WHAT DOES IT MEAN to be still?
The answer to that, I suppose, can be far-ranging depending on context. Ask a child to be still and you likely want them to sit quietly. Waiting.
Ask an adult to be still and you likely want them to listen.
Waiting and listening. Both are important in relationships, in communicating, in understanding.
Now take those two words and consider them from a faith perspective. Be still and know that I am God. That scripture, Psalm 46:10, has once again—thrice in the past several days—popped right before my eyes. And I mean that in the literal sense although “popped” may be a bit of a stretch. While reading the book, Red Letter Challenge, for a Lenten series focus at my church, that bible verse showed up on page 19 in the introduction.
Only two days prior I found Psalm 46:10 penned in my handwriting on an envelope buried in a drawer I haven’t looked in for months.
And then, yesterday, I found a bookmark inside Troubled Minds—Mental Illness and the Church’s Mission by Amy Simpson (a book I’d highly recommend) and gifted to me by a dear friend. She’d tucked the bookmark, with the verse, Be still and know that I am God, inside. I read the book months ago. But a recent sermon on the stigmas of mental illness by the pastor at my friend’s church, Emmaus in Northfield, prompted me to pull the Simpson book from the shelf. And then rediscover the be still bookmark. I’d highly recommend you listen to this sermon series about the “no casserole disease.”

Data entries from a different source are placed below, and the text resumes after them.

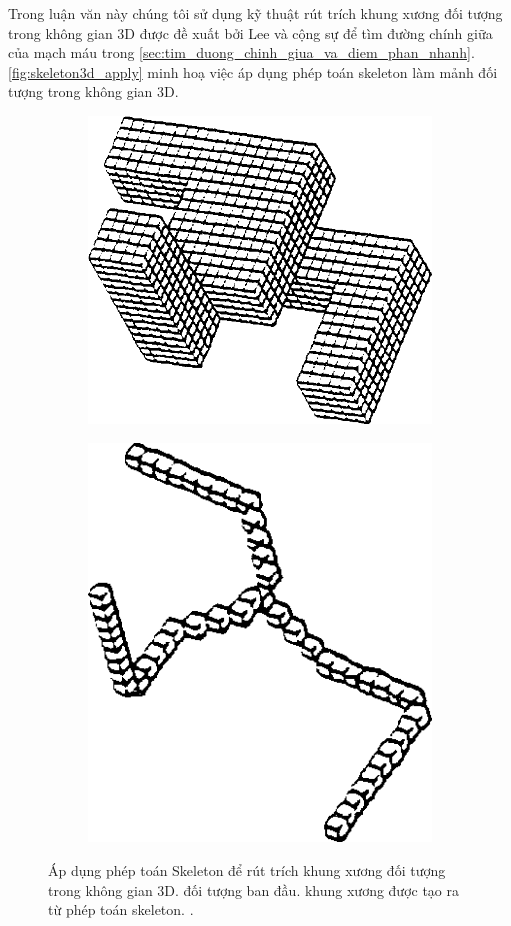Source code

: 	Trong luận văn này chúng tôi sử dụng kỹ thuật rút trích khung xương đối tượng trong không gian 3D được đề xuất bởi Lee và cộng sự \cite{lee1994building} để tìm đường chính giữa của mạch máu trong \autoref{sec:tim_duong_chinh_giua_va_diem_phan_nhanh}. \autoref{fig:skeleton3d_apply} minh hoạ việc áp dụng phép toán skeleton làm mảnh đối tượng trong không gian 3D.
	\begin{figure}[h!]
		\centering
		\begin{subfigure}[b]{0.49\textwidth}
			\centering
			\includegraphics[width=.8\textwidth]{figures/morphology_skeleton3d_before}
			\caption{}
			\label{fig:skeleton3d_apply_before}
		\end{subfigure}
		\hfill
		\begin{subfigure}[b]{0.49\textwidth}
			\centering
			\includegraphics[width=.6\textwidth]{figures/morphology_skeleton3d_after}
			\caption{}
			\label{fig:skeleton3d_apply_after}
		\end{subfigure}%
		\caption[Áp dụng phép toán Skeleton để rút trích khung xương đối tượng trong không gian 3D.]{Áp dụng phép toán Skeleton để rút trích khung xương đối tượng trong không gian 3D.  đối tượng ban đầu.  khung xương được tạo ra từ phép toán skeleton. .}
		\label{fig:skeleton3d_apply}
	\end{figure}

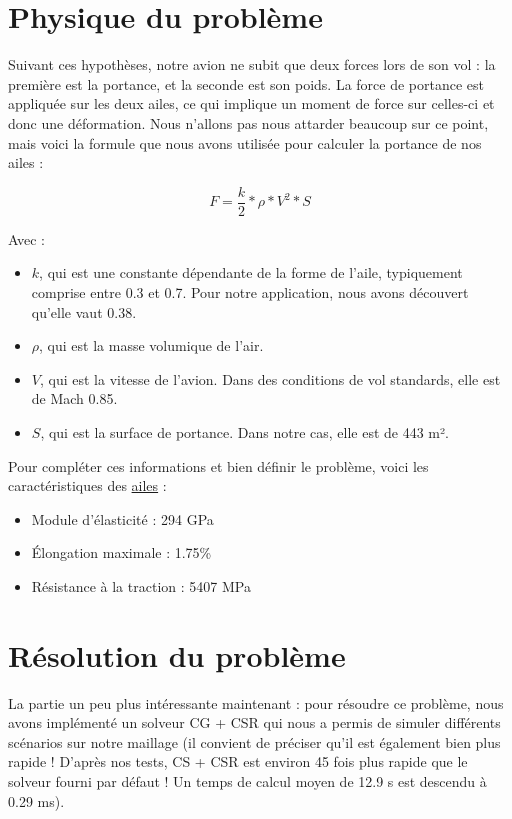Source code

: \documentclass{article}
\begin{document}
\section{Physique du problème}
    Suivant ces hypothèses, notre avion ne subit que deux forces lors de son vol : la première est la portance, et la seconde est son poids. La force de portance est appliquée sur les deux ailes, ce qui implique un moment de force sur celles-ci et donc une déformation. Nous n'allons pas nous attarder beaucoup sur ce point, mais voici la formule que nous avons utilisée pour calculer la portance de nos ailes :

\[F = \frac{k}{2} * \rho * V^2 * S\]

Avec :
    \begin{itemize}
        \item \(k\), qui est une constante dépendante de la forme de l'aile, typiquement comprise entre 0.3 et 0.7. Pour notre application, nous avons découvert qu'elle vaut 0.38.
        \item \(\rho\), qui est la masse volumique de l'air.
        \item \(V\), qui est la vitesse de l'avion. Dans des conditions de vol standards, elle est de Mach 0.85.
        \item \(S\), qui est la surface de portance. Dans notre cas, elle est de 443 m².
    \end{itemize}
    Pour compléter ces informations et bien définir le problème, voici les caractéristiques des \href{https://gernitex.com/fr/ressources/fibre-de-carbone-proprietes/} {ailes} :
    \begin{itemize}
        \item Module d'élasticité : 294 GPa
        \item Élongation maximale : 1.75\%
        \item Résistance à la traction : 5407 MPa
    \end{itemize}

    
\section{Résolution du problème}
La partie un peu plus intéressante maintenant : pour résoudre ce problème, nous avons implémenté un solveur CG + CSR qui nous a permis de simuler différents scénarios sur notre maillage (il convient de préciser qu'il est également bien plus rapide ! D'après nos tests, CS + CSR est environ 45 fois plus rapide que le solveur fourni par défaut ! Un temps de calcul moyen de 12.9 s est descendu à 0.29 ms).
\end{document}
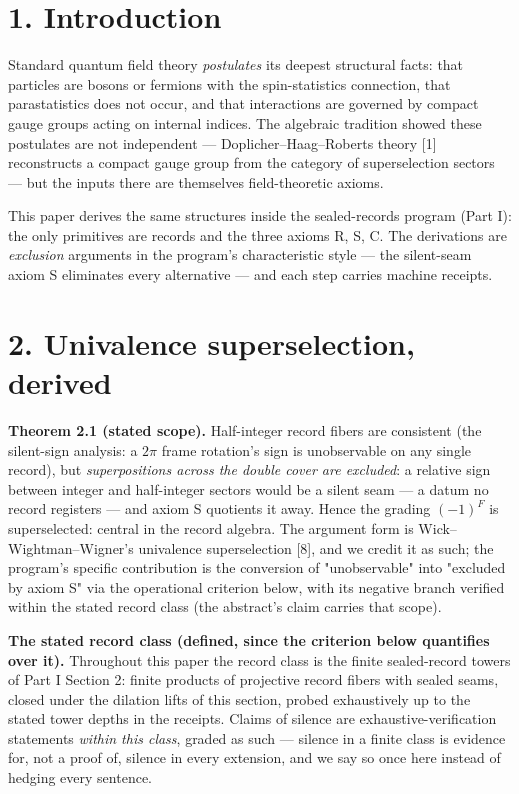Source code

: \documentclass[11pt]{article}
\begin{document}
\section*{1. Introduction}
Standard quantum field theory \emph{postulates} its deepest structural facts: that particles are bosons or fermions with the spin-statistics connection, that parastatistics does not occur, and that interactions are governed by compact gauge groups acting on internal indices.  The algebraic tradition showed these postulates are not independent — Doplicher–Haag–Roberts theory [1] reconstructs a compact gauge group from the category of superselection sectors — but the inputs there are themselves field-theoretic axioms.

This paper derives the same structures inside the sealed-records program (Part I): the only primitives are records and the three axioms R, S, C.  The derivations are \emph{exclusion} arguments in the program's characteristic style — the silent-seam axiom S eliminates every alternative — and each step carries machine receipts.

\section*{2. Univalence superselection, derived}
\textbf{Theorem 2.1 (stated scope).}  Half-integer record fibers are consistent (the silent-sign analysis: a $2\pi$ frame rotation's sign is unobservable on any single record), but \emph{superpositions across the double cover are excluded}: a relative sign between integer and half-integer sectors would be a silent seam — a datum no record registers — and axiom S quotients it away.  Hence the grading $(-1)^F$ is superselected: central in the record algebra.  The argument form is Wick–Wightman–Wigner's univalence superselection [8], and we credit it as such; the program's specific contribution is the conversion of "unobservable" into "excluded by axiom S" via the operational criterion below, with its negative branch verified within the stated record class (the abstract's claim carries that scope).

\textbf{The stated record class (defined, since the criterion below quantifies over it).}  Throughout this paper the record class is the finite sealed-record towers of Part I Section 2: finite products of projective record fibers with sealed seams, closed under the dilation lifts of this section, probed exhaustively up to the stated tower depths in the receipts.  Claims of silence are exhaustive-verification statements \emph{within this class}, graded as such — silence in a finite class is evidence for, not a proof of, silence in every extension, and we say so once here instead of hedging every sentence.
\end{document}

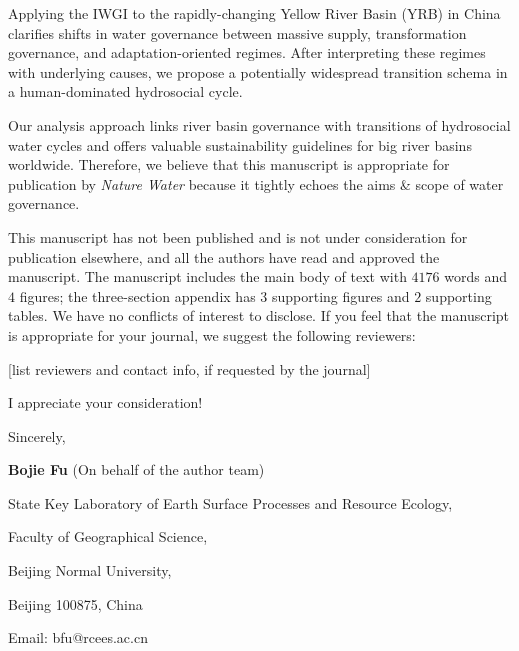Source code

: \documentclass[11pt,a4paper,roman]{moderncv}
\begin{document}
Applying the IWGI to the rapidly-changing Yellow River Basin (YRB) in China clarifies shifts in water governance between massive supply, transformation governance, and adaptation-oriented regimes. After interpreting these regimes with underlying causes, we propose a potentially widespread transition schema in a human-dominated hydrosocial cycle.

Our analysis approach links river basin governance with transitions of hydrosocial water cycles and offers valuable sustainability guidelines for big river basins worldwide. Therefore, we believe that this manuscript is appropriate for publication by \textit{Nature Water} because it tightly echoes the aims \& scope of water governance.

This manuscript has not been published and is not under consideration for publication elsewhere, and all the authors have read and approved the manuscript. The manuscript includes the main body of text with $4176$ words and $4$ figures; the three-section appendix has $3$ supporting figures and $2$ supporting tables. We have no conflicts of interest to disclose. If you feel that the manuscript is appropriate for your journal, we suggest the following reviewers:

[list reviewers and contact info, if requested by the journal]

\vspace{0.5cm}

I appreciate your consideration!

\vspace{0.5cm}

Sincerely,

\textbf{Bojie Fu} (On behalf of the author team)


State Key Laboratory of Earth Surface Processes and Resource Ecology,

Faculty of Geographical Science,

Beijing Normal University,

Beijing 100875, China

Email: bfu@rcees.ac.cn
\end{document}
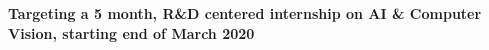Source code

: %
%
%
\par{\begin{center}
    
    \textbf{Targeting a 5 month, R\&D centered internship on AI \& Computer Vision, starting end of March 2020}
    
\end{center}

}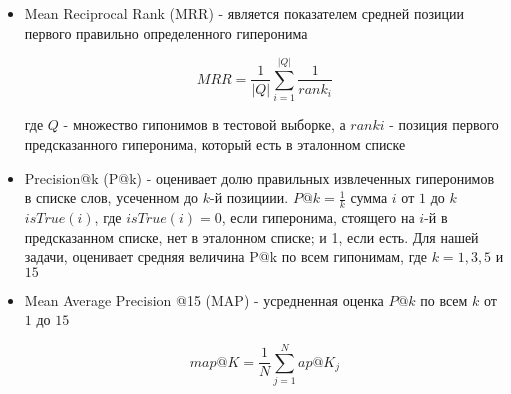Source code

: \begin{itemize}

\item Mean Reciprocal Rank (MRR) - является показателем средней позиции первого правильно определенного гиперонима

$$MRR= \frac{1}{|Q|} \sum^{|Q|}_{i=1} \frac{1}{rank_i}$$

где $Q$ - множество гипонимов в тестовой выборке, а
$rank i$ - позиция первого предсказанного гиперонима, который
есть в эталонном списке

\item Precision@k (P@k) - оценивает долю правильных извлеченных гиперонимов в списке
слов, усеченном до $k$-й позициии.
$P@k = \frac{1}{k}$ сумма $i$ от $1$ до $k$ $isTrue(i)$, где $isTrue(i) = 0$, если гиперонима, стоящего на $i$-й в
предсказанном списке, нет в эталонном списке; и 1, если есть.
Для нашей задачи, оценивает средняя величина P@k по всем гипонимам, где $k = 1, 3, 5$ и
$15$

\item Mean Average Precision @15 (MAP) - усредненная оценка $P@k$ по всем $k$ от $1$ до $15$

$$map@K = \frac{1}{N} \sum^N_{j=1} ap@K_j$$

\end{itemize}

But back to Psalm 46:10. I’ve written here previously about that scripture first emphasized to me by my friend Steve. And then soon thereafter, during an especially challenging period in my family’s life, the bible verse just kept showing up. In hymns, devotionals, on a child’s drawing, on a print in the public restroom of my mom’s care center, on a handcrafted paper angel…
Some might call this coincidence. I don’t. As a woman of faith, I believe these words were meant to be imprinted upon my heart. Psalm 46:10 reminds me that even in the midst of chaos, God is here, with me, carrying me through difficult days, encouraging me to be calm, to be still, to understand that I am not alone.
Nor are you alone. As human beings, we all hold the capacity to be there for one another. To sit quietly. To listen. And then, when we can, offer compassion, support, hope and encouragement. To bring the hotdish when no one else does. To love and embrace. To be there.